İSTANBUL İÇİN DEPREM PLANI GÜNCELLENİYOR
6 Şubat Kahramanmaraş merkezli depremde AKUT'un çalışamalarından bahseder misiniz?
6 Şubat sabaha karşı saat 04.17 de gerçekleşen ilk depremle beraber, AKUT merkezimizde hemen Acil Durum Yönetimi'ne geçtik, bölgelerdeki ekiplerimiz ile hızlıca koordine olarak ilk anda 16 ekibimiz ve 211 gönüllümüzün bölgeye transferini tamamladık. Bölgeye ilk Bingöl ekibi ulaştı ve 11.45'te sanırım ilk canlıya ulaştık. Gün içinde ve takip eden günlerde daha fazla hayata dokunabilmek adına ekip ve gönüllü sayımızı arttırdık. Enkaz altından son canlı çıkana kadar bölgede durmaksızın çalıştık. Perşembe sabahı itibari ile 30 ekibimiz, 773'ü sahada 300'den fazlası da masa başında olmak üzere binden fazla gönüllümüz, 49 aracımız ve 4 köpeğimiz ile arama kurtarma çalışmalarımıza durmaksızın devam ettik. Bu süreçte perşembe sabahına kadar Adana, Adıyaman, Kahramanmaraş, Gaziantep, Malatya, Hatay ve Osmaniye'de değişik enkazlardan 118'i canlı olmak üzere toplam 264 kişiyi tahliye ettik.

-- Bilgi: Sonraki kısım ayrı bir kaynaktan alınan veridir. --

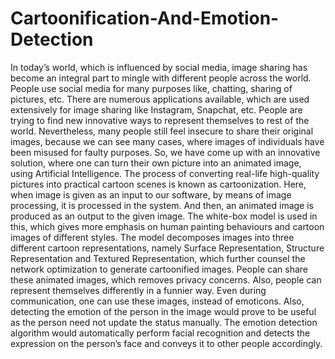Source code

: # Cartoonification-And-Emotion-Detection
In today’s world, which is influenced by social media, image sharing has become an integral part to mingle with different people across the world. People use social media for many purposes like, chatting, sharing of pictures, etc. There are numerous applications available, which are used extensively for image sharing like Instagram, Snapchat, etc. People are trying to find new innovative ways to represent themselves to rest of the world. Nevertheless, many people still feel insecure to share their original images, because we can see many cases, where images of individuals have been misused for faulty purposes.
So, we have come up with an innovative solution, where one can turn their own picture into an animated image, using Artificial Intelligence. The process of converting real-life high-quality pictures into practical cartoon scenes is known as cartoonization. Here, when image is given as an input to our software, by means of image processing, it is processed in the system. And then, an animated image is produced as an output to the given image. The white-box model is used in this, which gives more emphasis on human painting behaviours and cartoon images of different styles. The model decomposes images into three different cartoon representations, namely Surface Representation, Structure Representation and Textured Representation, which further counsel the network optimization to generate cartoonified images.
People can share these animated images, which removes privacy concerns. Also, people can represent themselves differently in a funnier way. Even during communication, one can use these images, instead of emoticons. Also, detecting the emotion of the person in the image would prove to be useful as the person need not update the status manually. The emotion detection algorithm would automatically perform facial recognition and detects the expression on the person’s face and conveys it to other people accordingly.
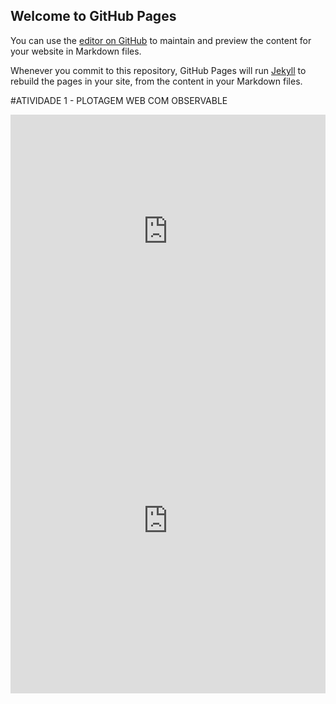 ## Welcome to GitHub Pages

You can use the [editor on GitHub](https://github.com/GuiSales404/data-vis/edit/gh-pages/index.md) to maintain and preview the content for your website in Markdown files.

Whenever you commit to this repository, GitHub Pages will run [Jekyll](https://jekyllrb.com/) to rebuild the pages in your site, from the content in your Markdown files.

#ATIVIDADE 1 - PLOTAGEM WEB COM OBSERVABLE 
<iframe width="100%" height="374.203125" frameborder="0"
  src="https://observablehq.com/embed/@guisales404/vega-lite-api-exercicios?cells=barChart"></iframe>
<iframe width="100%" height="552.203125" frameborder="0"
  src="https://observablehq.com/embed/@guisales404/vega-lite-api-exercicios?cells=scatterPlot"></iframe>

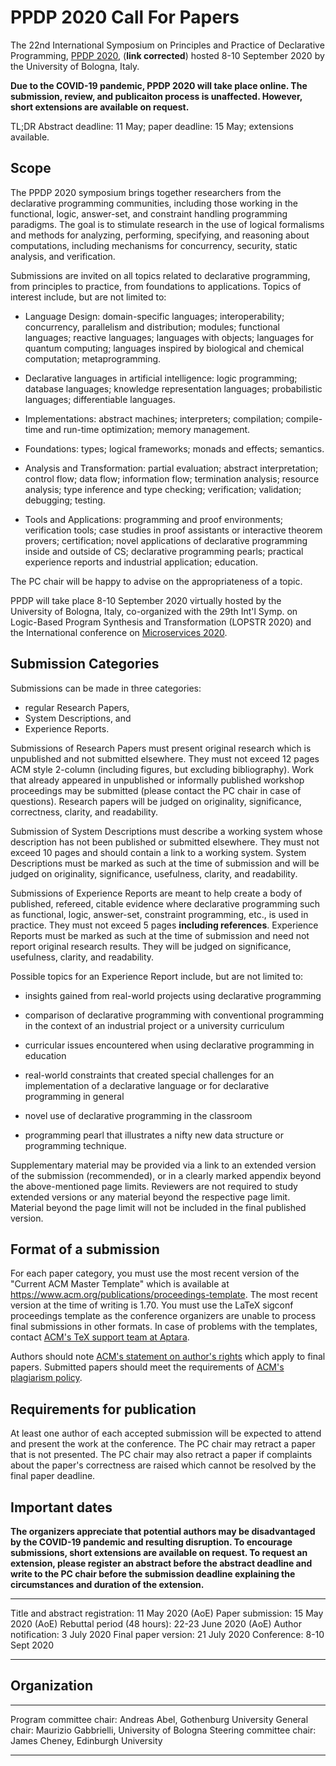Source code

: PPDP 2020 Call For Papers
=========================

The 22nd International Symposium on
Principles and Practice of Declarative Programming,
[PPDP 2020](http://www.cse.chalmers.se/~abela/ppdp20/), (**link corrected**)
hosted 8-10 September 2020 by the University of Bologna, Italy.

**Due to the COVID-19 pandemic, PPDP 2020 will take place online.
The submission, review, and publicaiton process is unaffected.
However, short extensions are available on request.**

TL;DR  Abstract deadline: 11 May; paper deadline: 15 May; extensions available.

Scope
-----

The PPDP 2020 symposium brings together researchers from the
declarative programming communities, including those working in the
functional, logic, answer-set, and constraint handling programming
paradigms. The goal is to stimulate research in the use of logical
formalisms and methods for analyzing, performing, specifying, and
reasoning about computations, including mechanisms for concurrency,
security, static analysis, and verification.

Submissions are invited on all topics related to declarative
programming, from principles to practice, from foundations to
applications. Topics of interest include, but are not limited to:

  - Language Design: domain-specific languages; interoperability;
    concurrency, parallelism and distribution; modules; functional
    languages; reactive languages; languages with objects; languages for
    quantum computing; languages inspired by biological and chemical
    computation; metaprogramming.

  - Declarative languages in artificial intelligence: logic programming;
    database languages; knowledge representation languages;
    probabilistic languages; differentiable languages.

  - Implementations: abstract machines; interpreters; compilation;
    compile-time and run-time optimization; memory management.

  - Foundations: types; logical frameworks; monads and effects;
    semantics.

  - Analysis and Transformation: partial evaluation; abstract
    interpretation; control flow; data flow; information flow;
    termination analysis; resource analysis; type inference and type
    checking; verification; validation; debugging; testing.

  - Tools and Applications: programming and proof environments;
    verification tools; case studies in proof assistants or interactive
    theorem provers; certification; novel applications of declarative
    programming inside and outside of CS; declarative programming
    pearls; practical experience reports and industrial application;
    education.

The PC chair will be happy to advise on the appropriateness of a topic.

PPDP will take place 8-10 September 2020 virtually hosted by the University of Bologna,
Italy, co-organized with the 29th Int'l Symp. on Logic-Based Program
Synthesis and Transformation (LOPSTR 2020) and the
International conference on [Microservices 2020](https://www.conf-micro.services/2020/).

Submission Categories
---------------------

Submissions can be made in three categories:

  - regular Research Papers,
  - System Descriptions, and
  - Experience Reports.

Submissions of Research Papers must present original research which is
unpublished and not submitted elsewhere. They must not exceed 12 pages
ACM style 2-column (including figures, but excluding bibliography).
Work that already appeared in unpublished or informally
published workshop proceedings may be submitted (please contact the PC
chair in case of questions). Research papers will be judged on
originality, significance, correctness, clarity, and readability.

Submission of System Descriptions must describe a working system whose
description has not been published or submitted elsewhere. They must
not exceed 10 pages and should contain a link to a working
system. System Descriptions must be marked as such at the time of
submission and will be judged on originality, significance,
usefulness, clarity, and readability.

Submissions of Experience Reports are meant to help create a body of
published, refereed, citable evidence where declarative programming
such as functional, logic, answer-set, constraint programming, etc.,
is used in practice. They must not exceed 5 pages **including references**.
Experience Reports must be marked as such at the time
of submission and need not report original research results. They will
be judged on significance, usefulness, clarity, and readability.

Possible topics for an Experience Report include, but are not limited to:

  - insights gained from real-world projects using declarative
    programming

  - comparison of declarative programming with conventional
    programming in the context of an industrial project or a
    university curriculum

  - curricular issues encountered when using declarative programming
    in education

  - real-world constraints that created special challenges for an
    implementation of a declarative language or for declarative
    programming in general

  - novel use of declarative programming in the classroom

  - programming pearl that illustrates a nifty new data structure or
    programming technique.

Supplementary material may be provided via a link to an extended
version of the submission (recommended), or in a clearly marked appendix
beyond the above-mentioned page limits. Reviewers are not required to
study extended versions or any material beyond the respective page
limit.  Material beyond the page limit will not be included in the
final published version.

Format of a submission
----------------------

For each paper category, you must use the most recent version of the
"Current ACM Master Template" which is available at
<https://www.acm.org/publications/proceedings-template>. The most
recent version at the time of writing is 1.70. You must use the LaTeX
sigconf proceedings template as the conference organizers are unable
to process final submissions in other formats. In case of problems with
the templates, contact
[ACM's TeX support team at Aptara](mailto:acmtexsupport@aptaracorp.com).

Authors should note [ACM's statement on author's
rights](http://authors.acm.org/) which apply to final papers.
Submitted papers should meet the requirements of [ACM's plagiarism
policy](http://www.acm.org/publications/policies/plagiarism_policy).

Requirements for publication
----------------------------

At least one author of each accepted submission will be expected to
attend and present the work at the conference. The PC chair may
retract a paper that is not presented. The PC chair may also retract a
paper if complaints about the paper's correctness are raised which
cannot be resolved by the final paper deadline.

Important dates
---------------

**The organizers appreciate that potential authors may be
disadvantaged by the COVID-19 pandemic and resulting disruption.
To encourage submissions, short extensions are available on request.
To request an extension, please register an abstract before the
abstract deadline and write to the PC chair before the submission
deadline explaining the circumstances and duration of the extension.**

--------------------------------  ----- ---- ----------
Title and abstract registration:     11 May  2020 (AoE)
Paper submission:                    15 May  2020 (AoE)
Rebuttal period (48 hours):       22-23 June 2020 (AoE)
Author notification:                  3 July 2020
Final paper version:                 21 July 2020
Conference:                        8-10 Sept 2020
--------------------------------  ----- ---- ----------

Organization
------------

-------------------------  --------------------  ---------------------
Program committee chair:   Andreas Abel,         Gothenburg University
General chair:             Maurizio Gabbrielli,  University of Bologna
Steering committee chair:  James Cheney,         Edinburgh University
-------------------------  --------------------  ---------------------
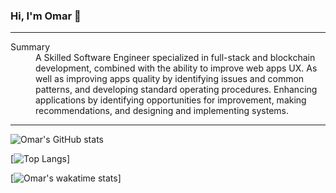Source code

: ### Hi, I'm Omar 👋
___
<dl>
  <dt>Summary</dt>
  <dd>A Skilled Software Engineer specialized in full-stack and blockchain development, combined with the ability to improve web apps UX. As well as improving apps quality by identifying issues and common patterns, and developing standard operating procedures. Enhancing applications by identifying opportunities for improvement, making recommendations, and designing and implementing systems.</dd>
</dl>

___

![Omar's GitHub stats](https://github-readme-stats.vercel.app/api?username=omarkshan&hide=contribs,prs&count_private=true&show_icons=true&theme=gotham)

[![Top Langs](https://github-readme-stats.vercel.app/api/top-langs/?username=omarkshan&layout=compact&theme=gotham)]

[![Omar's wakatime stats](https://github-readme-stats.vercel.app/api/wakatime?username=omarkshan)]

<!--
**omarkshan/omarkshan** is a ✨ _special_ ✨ repository because its `README.md` (this file) appears on your GitHub profile.

Here are some ideas to get you started:

- 🔭 I’m currently working on ...
- 🌱 I’m currently learning ...
- 👯 I’m looking to collaborate on ...
- 🤔 I’m looking for help with ...
- 💬 Ask me about ...
- 📫 How to reach me: ...
- 😄 Pronouns: ...
- ⚡ Fun fact: ...
-->
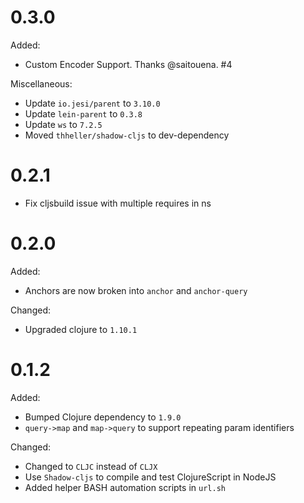 # 0.3.0

Added:

* Custom Encoder Support. Thanks @saitouena. #4

Miscellaneous:

* Update `io.jesi/parent` to `3.10.0`
* Update `lein-parent` to `0.3.8`
* Update `ws` to `7.2.5`
* Moved `thheller/shadow-cljs` to dev-dependency

# 0.2.1

* Fix cljsbuild issue with multiple requires in ns

# 0.2.0

Added:

* Anchors are now broken into `anchor` and `anchor-query`

Changed:

* Upgraded clojure to `1.10.1`

# 0.1.2

Added:

* Bumped Clojure dependency to `1.9.0`
* `query->map` and `map->query` to support repeating param identifiers

Changed:

* Changed to `CLJC` instead of `CLJX`
* Use `Shadow-cljs` to compile and test ClojureScript in NodeJS
* Added helper BASH automation scripts in `url.sh`

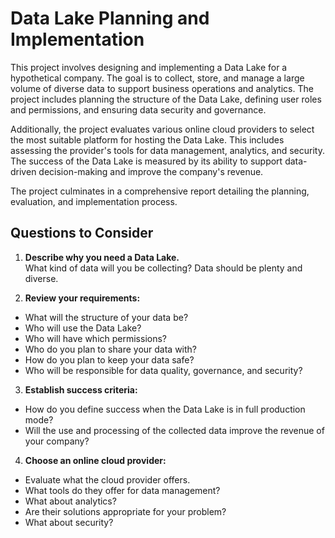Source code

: # Data Lake Planning and Implementation

This project involves designing and implementing a Data Lake for a hypothetical company. The goal is to collect, store, and manage a large volume of diverse data to support business operations and analytics. The project includes planning the structure of the Data Lake, defining user roles and permissions, and ensuring data security and governance.

Additionally, the project evaluates various online cloud providers to select the most suitable platform for hosting the Data Lake. This includes assessing the provider's tools for data management, analytics, and security. The success of the Data Lake is measured by its ability to support data-driven decision-making and improve the company's revenue.

The project culminates in a comprehensive report detailing the planning, evaluation, and implementation process.

## Questions to Consider

1. **Describe why you need a Data Lake.**  
  What kind of data will you be collecting? Data should be plenty and diverse.

2. **Review your requirements:**  
  - What will the structure of your data be?  
  - Who will use the Data Lake?  
  - Who will have which permissions?  
  - Who do you plan to share your data with?  
  - How do you plan to keep your data safe?  
  - Who will be responsible for data quality, governance, and security?

3. **Establish success criteria:**  
  - How do you define success when the Data Lake is in full production mode?  
  - Will the use and processing of the collected data improve the revenue of your company?

4. **Choose an online cloud provider:**  
  - Evaluate what the cloud provider offers.  
  - What tools do they offer for data management?  
  - What about analytics?  
  - Are their solutions appropriate for your problem?  
  - What about security?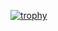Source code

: [![trophy](https://github-profile-trophy.vercel.app/?username=sultanamoa)](https://github.com/sultanamoa/github-profile-trophy)
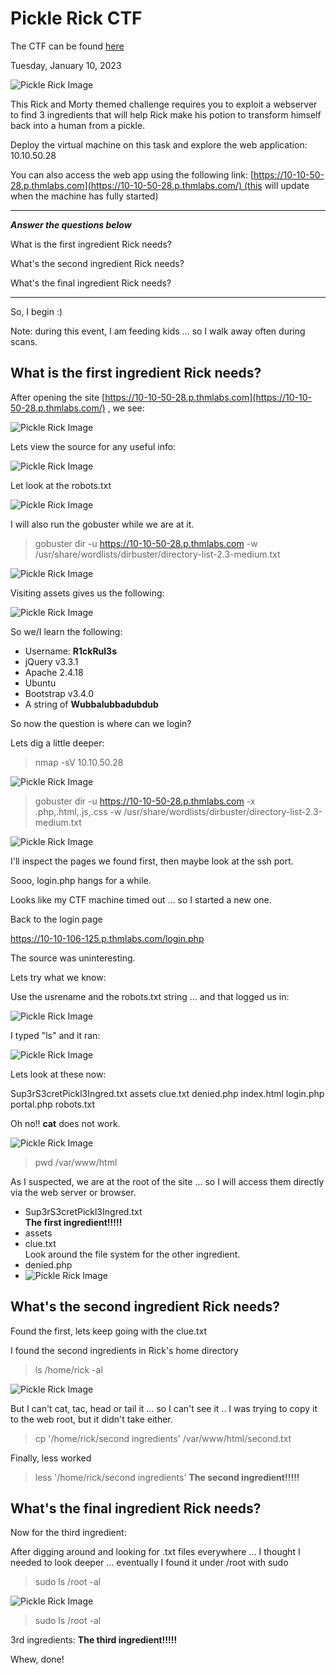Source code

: # Pickle Rick CTF

The CTF can be found [here](https://tryhackme.com/room/picklerick)

Tuesday, January 10, 2023

![Pickle Rick Image](assets/picklerick-01.png)

This Rick and Morty themed challenge requires you to exploit a webserver to find 3 ingredients that will help Rick make his potion to transform himself back into a human from a pickle.

Deploy the virtual machine on this task and explore the web application: 10.10.50.28

You can also access the web app using the following link: [https://10-10-50-28.p.thmlabs.com](https://10-10-50-28.p.thmlabs.com/) (this will update when the machine has fully started)

----------------------------------------

***Answer the questions below***

What is the first ingredient Rick needs?

What's the second ingredient Rick needs?

What's the final ingredient Rick needs?

---------------------------------------------

So, I begin :)

Note: during this event, I am feeding kids … so I walk away often during scans.

## What is the first ingredient Rick needs?

After opening the site [https://10-10-50-28.p.thmlabs.com](https://10-10-50-28.p.thmlabs.com/) , we see:

![Pickle Rick Image](assets/picklerick-02.png)

Lets view the source for any useful info:

![Pickle Rick Image](assets/picklerick-03.png)

Let look at the robots.txt

![Pickle Rick Image](assets/picklerick-04.png)

I will also run the gobuster while we are at it.

> gobuster dir -u <https://10-10-50-28.p.thmlabs.com> -w /usr/share/wordlists/dirbuster/directory-list-2.3-medium.txt

![Pickle Rick Image](assets/picklerick-05.png)

Visiting assets gives us the following:

![Pickle Rick Image](assets/picklerick-06.png)

So we/I learn the following:

-   Username: **R1ckRul3s**
-   jQuery v3.3.1
-   Apache 2.4.18
-   Ubuntu
-   Bootstrap v3.4.0
-   A string of **Wubbalubbadubdub**

So now the question is where can we login?

Lets dig a little deeper:

> nmap -sV 10.10.50.28

![Pickle Rick Image](assets/picklerick-07.png)

> gobuster dir -u <https://10-10-50-28.p.thmlabs.com> -x .php,.html,.js,.css -w /usr/share/wordlists/dirbuster/directory-list-2.3-medium.txt

![Pickle Rick Image](assets/picklerick-08.png)

I'll inspect the pages we found first, then maybe look at the ssh port.

Sooo, login.php hangs for a while.

Looks like my CTF machine timed out … so I started a new one.

Back to the login page

<https://10-10-106-125.p.thmlabs.com/login.php>

The source was uninteresting.

Lets try what we know:

Use the usrename and the robots.txt string … and that logged us in:

![Pickle Rick Image](assets/picklerick-09.png)

I typed "ls" and it ran:

![Pickle Rick Image](assets/picklerick-010.png)

Lets look at these now:

Sup3rS3cretPickl3Ingred.txt
assets
clue.txt
denied.php
index.html
login.php
portal.php
robots.txt

Oh no!! **cat** does not work.

![Pickle Rick Image](assets/picklerick-011.png)

> pwd
/var/www/html

As I suspected, we are at the root of the site … so I will access them directly via the web server or browser.

-   Sup3rS3cretPickl3Ingred.txt  
    **The first ingredient!!!!!**
-   assets
-   clue.txt  
    Look around the file system for the other ingredient.
-   denied.php  
-   ![Pickle Rick Image](assets/picklerick-012.png)

## What's the second ingredient Rick needs?

Found the first, lets keep going with the clue.txt

I found the second ingredients in Rick's home directory

> ls /home/rick -al

![Pickle Rick Image](assets/picklerick-013.png)

But I can't cat, tac, head or tail it … so I can't see it .. I was trying to copy it to the web root, but it didn't take either.

> cp '/home/rick/second ingredients' /var/www/html/second.txt

Finally, less worked

> less '/home/rick/second ingredients'
**The second ingredient!!!!!**

## What's the final ingredient Rick needs?

Now for the third ingredient:

After digging around and looking for .txt files everywhere … I thought I needed to look deeper … eventually I found it under /root with sudo

> sudo ls /root -al

![Pickle Rick Image](assets/picklerick-014.png)

> sudo ls /root -al

3rd ingredients: **The third ingredient!!!!!**

Whew, done!

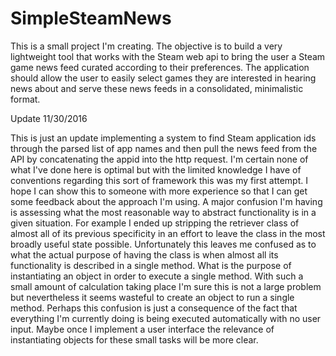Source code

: # SimpleSteamNews
This is a small project I'm creating. The objective is to build a very lightweight tool that works with the Steam web api to bring the user a Steam game news feed curated according to their preferences. The application should allow the user to easily select games they are interested in hearing news about and serve these news feeds in a consolidated, minimalistic format.

Update 11/30/2016

This is just an update implementing a system to find Steam application ids through the parsed list of app names and then pull the news feed from the API by concatenating the appid into the http request. I'm certain none of what I've done here is optimal but with the limited knowledge I have of conventions regarding this sort of framework this was my first attempt. I hope I can show this to someone with more experience so that I can get some feedback about the approach I'm using. A major confusion I'm having is assessing what the most reasonable way to abstract functionality is in a given situation. For example I ended up stripping the retriever class of almost all of its previous specificity in an effort to leave the class in the most broadly useful state possible. Unfortunately this leaves me confused as to what the actual purpose of having the class is when almost all its functionality is described in a single method. What is the purpose of instantiating an object in order to execute a single method. With such a small amount of calculation taking place I'm sure this is not a large problem but nevertheless it seems wasteful to create an object to run a single method. Perhaps this confusion is just a consequence of the fact that everything I'm currently doing is being executed automatically with no user input. Maybe once I implement a user interface the relevance of instantiating objects for these small tasks will be more clear.
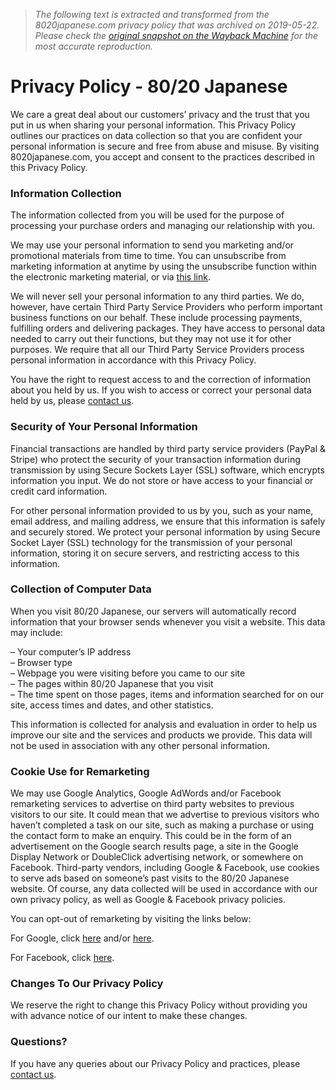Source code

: > *The following text is extracted and transformed from the 8020japanese.com privacy policy that was archived on 2019-05-22. Please check the [original snapshot on the Wayback Machine](https://web.archive.org/web/20190522085248id_/https%3A//8020japanese.com/privacy) for the most accurate reproduction.*

# Privacy Policy - 80/20 Japanese

We care a great deal about our customers’ privacy and the trust that you put in us when sharing your personal information. This Privacy Policy outlines our practices on data collection so that you are confident your personal information is secure and free from abuse and misuse. By visiting 8020japanese.com, you accept and consent to the practices described in this Privacy Policy.

### Information Collection

The information collected from you will be used for the purpose of processing your purchase orders and managing our relationship with you.

We may use your personal information to send you marketing and/or promotional materials from time to time. You can unsubscribe from marketing information at anytime by using the unsubscribe function within the electronic marketing material, or via [this link](https://8020japanese.us8.list-manage.com/unsubscribe?u=36e9b05a3afff8336ad6fd26d&id=6e98f99a67).

We will never sell your personal information to any third parties. We do, however, have certain Third Party Service Providers who perform important business functions on our behalf. These include processing payments, fulfilling orders and delivering packages. They have access to personal data needed to carry out their functions, but they may not use it for other purposes. We require that all our Third Party Service Providers process personal information in accordance with this Privacy Policy.

You have the right to request access to and the correction of information about you held by us. If you wish to access or correct your personal data held by us, please [contact us](http://8020japanese.com/contact/).

### Security of Your Personal Information

Financial transactions are handled by third party service providers (PayPal & Stripe) who protect the security of your transaction information during transmission by using Secure Sockets Layer (SSL) software, which encrypts information you input. We do not store or have access to your financial or credit card information.

For other personal information provided to us by you, such as your name, email address, and mailing address, we ensure that this information is safely and securely stored. We protect your personal information by using Secure Socket Layer (SSL) technology for the transmission of your personal information, storing it on secure servers, and restricting access to this information.

### Collection of Computer Data

When you visit 80/20 Japanese, our servers will automatically record information that your browser sends whenever you visit a website. This data may include:

– Your computer’s IP address  
– Browser type  
– Webpage you were visiting before you came to our site  
– The pages within 80/20 Japanese that you visit  
– The time spent on those pages, items and information searched for on our site, access times and dates, and other statistics.

This information is collected for analysis and evaluation in order to help us improve our site and the services and products we provide. This data will not be used in association with any other personal information.

### Cookie Use for Remarketing

We may use Google Analytics, Google AdWords and/or Facebook remarketing services to advertise on third party websites to previous visitors to our site. It could mean that we advertise to previous visitors who haven’t completed a task on our site, such as making a purchase or using the contact form to make an enquiry. This could be in the form of an advertisement on the Google search results page, a site in the Google Display Network or DoubleClick advertising network, or somewhere on Facebook. Third-party vendors, including Google & Facebook, use cookies to serve ads based on someone’s past visits to the 80/20 Japanese website. Of course, any data collected will be used in accordance with our own privacy policy, as well as Google & Facebook privacy policies.

You can opt-out of remarketing by visiting the links below:

For Google, click [here](https://tools.google.com/dlpage/gaoptout/) and/or [here](https://support.google.com/ads/answer/2662922?hl=en).

For Facebook, click [here](https://www.facebook.com/ads/website_custom_audiences/).

### Changes To Our Privacy Policy

We reserve the right to change this Privacy Policy without providing you with advance notice of our intent to make these changes.

### Questions?

If you have any queries about our Privacy Policy and practices, please [contact us](http://8020japanese.com/contact/).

Tahayyülün ötesinde bir durum yaşandı. Sadece biz değil yurt dışındaki ekiplerde böylesine büyük afetlerde nasıl daha iyi oluruzu konuşuyor artık. Bizim de amacımız mevcut ekibi daha iyi bir duruma getirmek.
Sizin bu tip durumlar için belli bir planınız var mı?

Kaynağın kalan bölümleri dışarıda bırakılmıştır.